__TASK INSTRUCTIONS__: All lines with the word "backslash" in the material below are required.
[GIVEN RECORDS Boundary: Start]
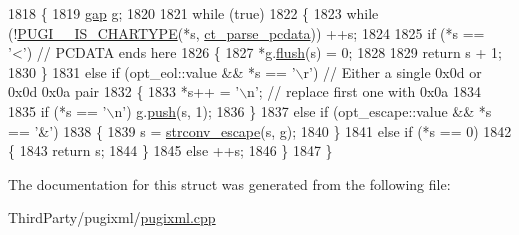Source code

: \begin{DoxyCode}
1818         \{
1819             \hyperlink{structgap}{gap} g;
1820             
1821             \textcolor{keywordflow}{while} (\textcolor{keyword}{true})
1822             \{
1823                 \textcolor{keywordflow}{while} (!\hyperlink{pugixml_8cpp_a2adf5ae9b7505408a18e9f3bb1b3d332}{PUGI\_\_IS\_CHARTYPE}(*s, \hyperlink{pugixml_8cpp_ae83a55e5947d28c62625b690b1484108aa0f09a99c3d76641d00d0ad11f4f2fa1}{ct\_parse\_pcdata})) ++s;
1824                     
1825                 \textcolor{keywordflow}{if} (*s == \textcolor{charliteral}{'<'}) \textcolor{comment}{// PCDATA ends here}
1826                 \{
1827                     *g.\hyperlink{structgap_a176c58ee8d57c41b91ae9f00d5e8cab5}{flush}(s) = 0;
1828                     
1829                     \textcolor{keywordflow}{return} s + 1;
1830                 \}
1831                 \textcolor{keywordflow}{else} \textcolor{keywordflow}{if} (opt\_eol::value && *s == \textcolor{charliteral}{'\(\backslash\)r'}) \textcolor{comment}{// Either a single 0x0d or 0x0d 0x0a pair}
1832                 \{
1833                     *s++ = \textcolor{charliteral}{'\(\backslash\)n'}; \textcolor{comment}{// replace first one with 0x0a}
1834                     
1835                     \textcolor{keywordflow}{if} (*s == \textcolor{charliteral}{'\(\backslash\)n'}) g.\hyperlink{structgap_a9c0d0b12bc778c8439c8aec7747ab2b0}{push}(s, 1);
1836                 \}
1837                 \textcolor{keywordflow}{else} \textcolor{keywordflow}{if} (opt\_escape::value && *s == \textcolor{charliteral}{'&'})
1838                 \{
1839                     s = \hyperlink{pugixml_8cpp_a7cf2b6da7b109a11f8cb1c7e1a09bf7e}{strconv\_escape}(s, g);
1840                 \}
1841                 \textcolor{keywordflow}{else} \textcolor{keywordflow}{if} (*s == 0)
1842                 \{
1843                     \textcolor{keywordflow}{return} s;
1844                 \}
1845                 \textcolor{keywordflow}{else} ++s;
1846             \}
1847         \}
\end{DoxyCode}


The documentation for this struct was generated from the following file\-:\begin{DoxyCompactItemize}
\item 
Third\-Party/pugixml/\hyperlink{pugixml_8cpp}{pugixml.\-cpp}\end{DoxyCompactItemize}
[GIVEN RECORDS Boundary: End]
__REPLY TO THE TASK__:
1831                 \textcolor{keywordflow}{else} \textcolor{keywordflow}{if} (opt\_eol::value && *s == \textcolor{charliteral}{'\(\backslash\)r'}) \textcolor{comment}{// Either a single 0x0d or 0x0d 0x0a pair}
1833                     *s++ = \textcolor{charliteral}{'\(\backslash\)n'}; \textcolor{comment}{// replace first one with 0x0a}
1835                     \textcolor{keywordflow}{if} (*s == \textcolor{charliteral}{'\(\backslash\)n'}) g.\hyperlink{structgap_a9c0d0b12bc778c8439c8aec7747ab2b0}{push}(s, 1);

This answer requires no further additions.